Amores invencibles, enraizados no en el
cuerpo, sino en el alma. Seres que deambulan en ese espacio donde pocos se
atreven a llegar, desafiando distancias y rompiendo paradigmas, capaces de
viajar en la imaginación y de retar al tiempo; lapso que se encarga de nutrir a
la consciencia, de ordenar los sentimientos y, de liberar la esencia anquilosada
en el letargo de la duda que apuñala, provocando temor y resistencia al perdón que
acerca a quienes por error, fueron marionetas de las circunstancias.
Y heme aquí, sentado en la butaca principal
del foro que presenta la opereta de una historia llamada “La luciérnaga”,
escrita sin el guión que obliga a pronunciar ese panfleto lleno de reclamos;
reproches vanos cuando el corazón no entiende de razones…

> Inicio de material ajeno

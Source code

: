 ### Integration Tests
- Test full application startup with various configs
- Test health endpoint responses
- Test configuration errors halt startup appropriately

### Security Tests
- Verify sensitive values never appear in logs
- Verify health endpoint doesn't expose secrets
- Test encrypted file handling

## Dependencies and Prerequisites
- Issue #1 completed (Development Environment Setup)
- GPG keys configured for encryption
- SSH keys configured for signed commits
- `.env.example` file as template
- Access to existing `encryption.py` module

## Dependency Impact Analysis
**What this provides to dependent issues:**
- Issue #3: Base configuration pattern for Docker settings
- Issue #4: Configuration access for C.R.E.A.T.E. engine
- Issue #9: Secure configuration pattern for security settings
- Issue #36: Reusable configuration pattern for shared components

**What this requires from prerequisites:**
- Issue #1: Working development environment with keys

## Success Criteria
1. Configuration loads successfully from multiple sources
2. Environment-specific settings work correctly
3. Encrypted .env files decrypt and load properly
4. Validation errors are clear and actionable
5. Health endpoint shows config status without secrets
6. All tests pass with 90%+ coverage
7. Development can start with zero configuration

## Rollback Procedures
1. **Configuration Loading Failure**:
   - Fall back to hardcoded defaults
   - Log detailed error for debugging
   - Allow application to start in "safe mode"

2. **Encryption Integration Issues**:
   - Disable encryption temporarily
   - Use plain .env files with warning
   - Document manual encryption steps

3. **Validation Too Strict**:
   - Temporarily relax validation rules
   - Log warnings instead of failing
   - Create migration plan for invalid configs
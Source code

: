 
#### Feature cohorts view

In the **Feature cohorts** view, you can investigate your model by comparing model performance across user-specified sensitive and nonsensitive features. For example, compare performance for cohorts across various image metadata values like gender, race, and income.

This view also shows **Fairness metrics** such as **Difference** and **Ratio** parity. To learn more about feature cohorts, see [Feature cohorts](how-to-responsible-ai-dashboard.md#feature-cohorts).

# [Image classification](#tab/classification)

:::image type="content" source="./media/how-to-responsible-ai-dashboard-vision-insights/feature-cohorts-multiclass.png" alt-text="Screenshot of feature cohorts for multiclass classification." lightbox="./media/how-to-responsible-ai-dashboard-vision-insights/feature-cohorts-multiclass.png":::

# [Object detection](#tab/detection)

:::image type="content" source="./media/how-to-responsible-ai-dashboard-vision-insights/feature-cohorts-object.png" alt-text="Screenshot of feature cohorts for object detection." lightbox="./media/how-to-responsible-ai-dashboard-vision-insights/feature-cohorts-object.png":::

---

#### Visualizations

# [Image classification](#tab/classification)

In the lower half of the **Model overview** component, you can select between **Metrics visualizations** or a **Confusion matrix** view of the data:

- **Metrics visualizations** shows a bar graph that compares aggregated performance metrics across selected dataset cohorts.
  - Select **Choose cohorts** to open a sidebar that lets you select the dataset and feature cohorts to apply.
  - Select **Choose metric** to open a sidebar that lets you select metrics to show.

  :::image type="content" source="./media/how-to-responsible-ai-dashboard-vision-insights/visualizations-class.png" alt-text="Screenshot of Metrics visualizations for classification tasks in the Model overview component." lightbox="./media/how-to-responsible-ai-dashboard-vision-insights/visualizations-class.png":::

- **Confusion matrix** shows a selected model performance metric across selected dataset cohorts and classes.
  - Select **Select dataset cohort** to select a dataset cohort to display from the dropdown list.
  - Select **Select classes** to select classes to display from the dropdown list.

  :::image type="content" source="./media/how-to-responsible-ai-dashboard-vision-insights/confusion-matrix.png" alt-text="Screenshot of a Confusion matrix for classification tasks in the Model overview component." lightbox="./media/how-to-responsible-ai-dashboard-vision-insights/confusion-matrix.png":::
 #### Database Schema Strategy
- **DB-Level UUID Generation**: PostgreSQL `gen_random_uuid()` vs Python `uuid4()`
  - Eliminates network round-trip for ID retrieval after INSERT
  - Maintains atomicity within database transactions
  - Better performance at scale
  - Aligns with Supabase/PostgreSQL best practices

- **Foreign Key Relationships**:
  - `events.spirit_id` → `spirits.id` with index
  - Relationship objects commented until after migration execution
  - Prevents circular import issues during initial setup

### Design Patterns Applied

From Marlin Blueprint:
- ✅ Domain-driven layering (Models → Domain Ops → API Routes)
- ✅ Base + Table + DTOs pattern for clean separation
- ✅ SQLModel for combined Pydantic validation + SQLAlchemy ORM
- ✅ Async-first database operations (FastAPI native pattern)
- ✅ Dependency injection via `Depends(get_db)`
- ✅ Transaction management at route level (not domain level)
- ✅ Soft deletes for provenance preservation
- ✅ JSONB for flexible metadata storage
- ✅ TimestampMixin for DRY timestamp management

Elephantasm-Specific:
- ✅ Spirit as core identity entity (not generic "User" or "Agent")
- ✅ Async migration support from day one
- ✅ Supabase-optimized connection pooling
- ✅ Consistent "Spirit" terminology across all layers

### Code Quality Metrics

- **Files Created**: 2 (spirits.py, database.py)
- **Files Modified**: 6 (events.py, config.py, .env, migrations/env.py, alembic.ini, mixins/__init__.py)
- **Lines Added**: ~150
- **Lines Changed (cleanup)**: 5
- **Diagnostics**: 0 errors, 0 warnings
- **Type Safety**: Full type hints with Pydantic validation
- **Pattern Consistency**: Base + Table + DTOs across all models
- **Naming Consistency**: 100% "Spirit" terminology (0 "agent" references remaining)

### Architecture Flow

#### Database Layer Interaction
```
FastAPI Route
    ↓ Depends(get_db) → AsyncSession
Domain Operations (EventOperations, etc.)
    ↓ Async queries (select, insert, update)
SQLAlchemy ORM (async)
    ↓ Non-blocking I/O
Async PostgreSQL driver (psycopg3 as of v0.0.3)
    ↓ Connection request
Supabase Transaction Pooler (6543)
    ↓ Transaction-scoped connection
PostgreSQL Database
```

—Con todo y miedo me atrevo a escribir, y
aunque no me contestes, quiero que sepas que te extraño… Cuídate—; esas fueron
sus palabras al salir a escena, y sin pensármelo dos veces le brindé un aplauso.
El monólogo descrito obtuvo recompensa; el
eco del histrión produjo un diálogo. No hubo caretas, ni maquillajes que
cubrieran la incipiente realidad que se mostraba sin dobleces.
Disfruté la obra. Al final, los actores se
tomaron de la mano; sobraban las palabras, así como los juramentos que se
fincan en lo absurdo perdiéndose en la nada. Esta vez, ambos dieron un ejemplo
claro; «se puede caminar conjuntamente sin pensar en el destino». Hermanados, entendiendo
que el principio y el final, son uno mismo.